Search for German repository site starts again
Germany will launch a new site selection process for a repository to hold the country's radioactive waste under a compromise agreement between the federal and state governments and opposition parties.
The federal environment ministry (BMU) announced that, under the agreement reached yesterday, a draft repository site selection bill will be introduced to the German parliament's lower house, the Bundestag, as soon as possible and is intended to be passed before the parliamentary summer recess in early July.
Gorleben
Exploration work on the Gorleben rock salt formation began in 1977. The federal government gave its approval for underground exploration at the site in 1983, and excavation work began with the sinking of the first of two shafts in 1986.
Work continued until June 2000 when, alongside plans for the eventual phaseout of nuclear power in Germany, a three- to ten-year moratorium was imposed on the Gorleben exploration work.
However, this moratorium was lifted in March 2010 by the then more pro-nuclear coalition government led by Angela Merkel.
The draft law calls for the formation of a 24-member federal-state commission to develop proposals on safety requirements and site selection criteria by the end of 2015. The Bundestag will take decisions on the individual steps of the site selection process, including decisions on locations for above- and underground site surveys. The commission will recommend a repository site to parliament by 2031. The proposal calls for the repository to be built by 2040.
The parties also agreed that, for the time being, no more radioactive waste would be transported to the Gorleben salt dome in Lower Saxony state, which has been under investigation as a potential repository site. Site suitability work at Gorleben will be terminated and a research laboratory will not be built there. However, Gorleben will not be excluded from the new site selection process. German nuclear waste currently stored abroad is to be taken to other interim storage sites in Germany. No high-level waste will be exported for final disposal.

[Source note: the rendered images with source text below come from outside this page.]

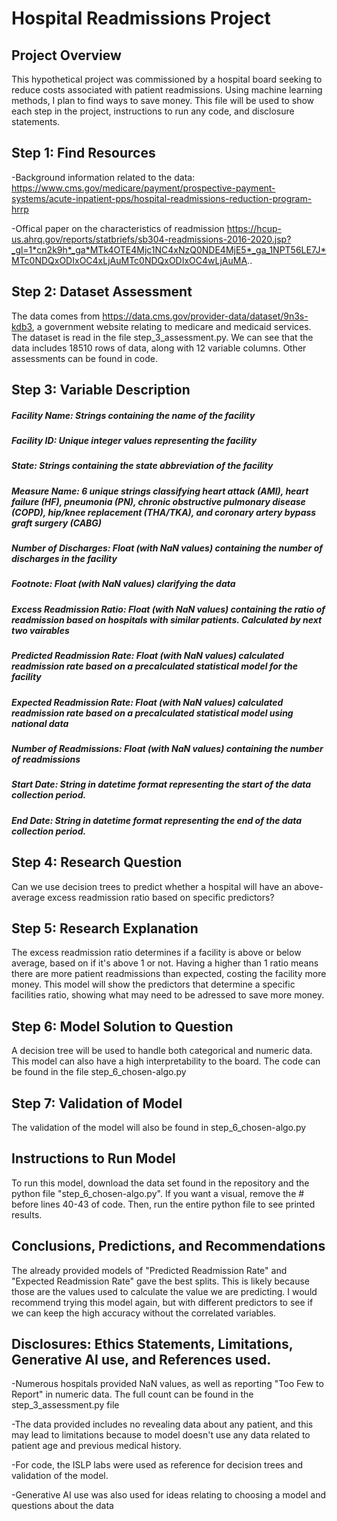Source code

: # Hospital Readmissions Project

## Project Overview 

This hypothetical project was commissioned by a hospital board seeking to reduce costs associated with patient readmissions. Using machine learning methods, I plan to find ways to save money. This file will be used to show each step in the project, instructions to run any code, and disclosure statements.

## Step 1: Find Resources
-Background information related to the data: https://www.cms.gov/medicare/payment/prospective-payment-systems/acute-inpatient-pps/hospital-readmissions-reduction-program-hrrp

-Offical paper on the characteristics of readmission https://hcup-us.ahrq.gov/reports/statbriefs/sb304-readmissions-2016-2020.jsp?_gl=1*cn2k9h*_ga*MTk4OTE4Mjc1NC4xNzQ0NDE4MjE5*_ga_1NPT56LE7J*MTc0NDQxODIxOC4xLjAuMTc0NDQxODIxOC4wLjAuMA..

## Step 2: Dataset Assessment
The data comes from https://data.cms.gov/provider-data/dataset/9n3s-kdb3, a government website relating to medicare and medicaid services. The dataset is read in the file step_3_assessment.py. We can see that the data includes 18510 rows of data, along with 12 variable columns. Other assessments can be found in code.

## Step 3: Variable Description
##### Facility Name: Strings containing the name of the facility
##### Facility ID: Unique integer values representing the facility
##### State: Strings containing the state abbreviation of the facility
##### Measure Name: 6 unique strings classifying heart attack (AMI), heart failure (HF), pneumonia (PN), chronic obstructive pulmonary disease (COPD), hip/knee replacement (THA/TKA), and coronary artery bypass graft surgery (CABG)
##### Number of Discharges: Float (with NaN values) containing the number of discharges in the facility
##### Footnote: Float (with NaN values) clarifying the data
##### Excess Readmission Ratio: Float (with NaN values) containing the ratio of readmission based on hospitals with similar patients. Calculated by next two vairables
##### Predicted Readmission Rate: Float (with NaN values) calculated readmission rate based on a precalculated statistical model for the facility
##### Expected Readmission Rate: Float (with NaN values) calculated readmission rate based on a precalculated statistical model using national data
##### Number of Readmissions: Float (with NaN values) containing the number of readmissions
##### Start Date: String in datetime format representing the start of the data collection period.
##### End Date: String in datetime format representing the end of the data collection period.

## Step 4: Research Question
Can we use decision trees to predict whether a hospital will have an above-average excess readmission ratio based on specific predictors?

## Step 5: Research Explanation
The excess readmission ratio determines if a facility is above or below average, based on if it's above 1 or not. Having a higher than 1 ratio means there are more patient readmissions than expected, costing the facility more money. This model will show the predictors that determine a specific facilities ratio, showing what may need to be adressed to save more money. 

## Step 6: Model Solution to Question
A decision tree will be used to handle both categorical and numeric data. This model can also have a high interpretability to the board. The code can be found in the file step_6_chosen-algo.py

## Step 7: Validation of Model
The validation of the model will also be found in step_6_chosen-algo.py

## Instructions to Run Model
To run this model, download the data set found in the repository and the python file "step_6_chosen-algo.py". If you want a visual, remove the # before lines 40-43 of code. Then, run the entire python file to see printed results.

## Conclusions, Predictions, and Recommendations
The already provided models of "Predicted Readmission Rate" and "Expected Readmission Rate" gave the best splits. This is likely because those are the values used to calculate the value we are predicting. I would recommend trying this model again, but with different predictors to see if we can keep the high accuracy without the correlated variables.

## Disclosures: Ethics Statements, Limitations, Generative AI use, and References used.
-Numerous hospitals provided NaN values, as well as reporting "Too Few to Report" in numeric data. The full count can be found in the step_3_assessment.py file

-The data provided includes no revealing data about any patient, and this may lead to limitations because to model doesn't use any data related to patient age and previous medical history. 

-For code, the ISLP labs were used as reference for decision trees and validation of the model.

-Generative AI use was also used for ideas relating to choosing a model and questions about the data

Federal environment minister Peter Altmaier commented, "With today's agreement we have achieved a breakthrough, after the phase-out of nuclear energy, to solve the search for a repository by society-wide consensus. Thus, we will now end the decades-old conflict over a nuclear repository."
He added, "The agreement across party lines and geographies has become possible because all participants were aware of their responsibility and are, or have shown willingness, to compromise in the spirit of consensus."
Who will pay?
Altmaier said that the country's nuclear power plant operators will have to pay some €2.0 billion ($2.6 billion) for selecting and constructing a waste repository.
"The cost of dealing with nuclear waste will be borne by those who produce it," he told Germany's N24 television. "In the end, it is also in the interests of the nuclear operators that we identify a repository."
While describing the agreement as "fundamentally positive," industry group the German Atomic Forum (Deutsches Atomforum, DAtF) noted that over €1.6 billion ($2.1 billion) has already been invested in the study of Gorleben as a repository site. It added that there is no legal basis in requiring operators to provide additional funds for the investigation of alternative sites before a final assessment on the suitability of Gorleben has been made.
DAtF called for a "constructive dialog" between federal and state governments and the nuclear operators "to reach responsible and targeted solutions."
Currently, German radioactive waste is placed in interim storage, with used fuel mostly stored at reactor sites. Most German used fuel is to be reprocessed overseas. Vitrified high-level wastes arising from reprocessing contracts signed up to 1989 is stored in surface facilities at Gorleben and Ahaus. Work began in 2007 on the conversion of a former iron ore mine at Konrad in Lower Saxony into a repository for low- and intermediate-level waste which is planned to be in operation around 2014.